As trajetórias das professoras iniciantes também revelam que a superação das dificuldades, na maioria das vezes, decorre do processo de socialização, ou seja, com o auxílio dos pares. Essa constatação reforça o exposto pela literatura na área de formação de professores sobre a importância do diálogo com o outro para a aprendizagem da docência e na constituição da identidade profissional. Inferimos que o diálogo com o outro pode ser um caminho para superar o ensino individualista, criticado por diversos autores, como Lortie (1975), em situações, por exemplo, em que os indivíduos desenvolvam atitudes de trocas entre os pares, de ouvir o outro, se apoiarem diante das dificuldades encontradas e não apresentarem uma postura de resistência às novas propostas metodológicas e outras mudanças relacionadas aos papéis do professor e do aluno, às finalidades da educação etc.

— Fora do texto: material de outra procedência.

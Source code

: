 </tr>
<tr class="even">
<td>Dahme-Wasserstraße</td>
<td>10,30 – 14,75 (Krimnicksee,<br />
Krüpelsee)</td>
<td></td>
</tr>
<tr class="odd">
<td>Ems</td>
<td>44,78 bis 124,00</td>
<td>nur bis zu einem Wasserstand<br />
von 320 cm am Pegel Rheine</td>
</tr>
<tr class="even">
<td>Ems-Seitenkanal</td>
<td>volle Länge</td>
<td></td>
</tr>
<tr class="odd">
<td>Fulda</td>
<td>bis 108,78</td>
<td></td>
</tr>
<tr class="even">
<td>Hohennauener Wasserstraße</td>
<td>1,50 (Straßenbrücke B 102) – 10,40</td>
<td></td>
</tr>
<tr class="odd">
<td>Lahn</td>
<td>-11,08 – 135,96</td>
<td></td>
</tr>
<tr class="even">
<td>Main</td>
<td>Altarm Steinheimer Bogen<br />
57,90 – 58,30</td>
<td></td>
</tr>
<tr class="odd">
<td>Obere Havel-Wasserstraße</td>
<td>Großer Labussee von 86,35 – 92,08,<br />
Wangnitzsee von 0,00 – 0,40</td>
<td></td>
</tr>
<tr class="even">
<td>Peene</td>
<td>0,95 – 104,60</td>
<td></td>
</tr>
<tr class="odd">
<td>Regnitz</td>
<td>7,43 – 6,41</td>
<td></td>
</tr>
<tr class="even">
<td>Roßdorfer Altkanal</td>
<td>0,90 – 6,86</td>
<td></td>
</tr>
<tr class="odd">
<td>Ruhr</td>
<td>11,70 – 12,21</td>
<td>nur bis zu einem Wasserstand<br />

Portanto, cabe salientar que a investigação sobre as formações identitárias constitui um trabalho importante para a formação de professores no sentido de apoiar tanto os alunos em formação quanto os próprios profissionais no início de carreira, na compreensão de si próprios enquanto professores. Essa investigação também contribuiu para o cenário das pesquisas narrativas, sobretudo no campo da formação de professores, pois as marcas das trajetórias de vida descritas pelas docentes e as relações que estabelecem com os contextos mais amplos, confirmam a potencialidade desse instrumento investigativo, coletando nas entrelinhas o modo de ver e sentir dessas profissionais.
Por fim, entendemos que esse estudo amplia e projeta novas perspectivas investigativas na área. Este é apenas um novo caminho a ser percorrido e explorado, pois compreendemos que a identidade é um aspecto amplo e essencial para entendermos os processos que envolvem os saberes e fazeres docentes, bem como as maneiras de se constituir profissionalmente.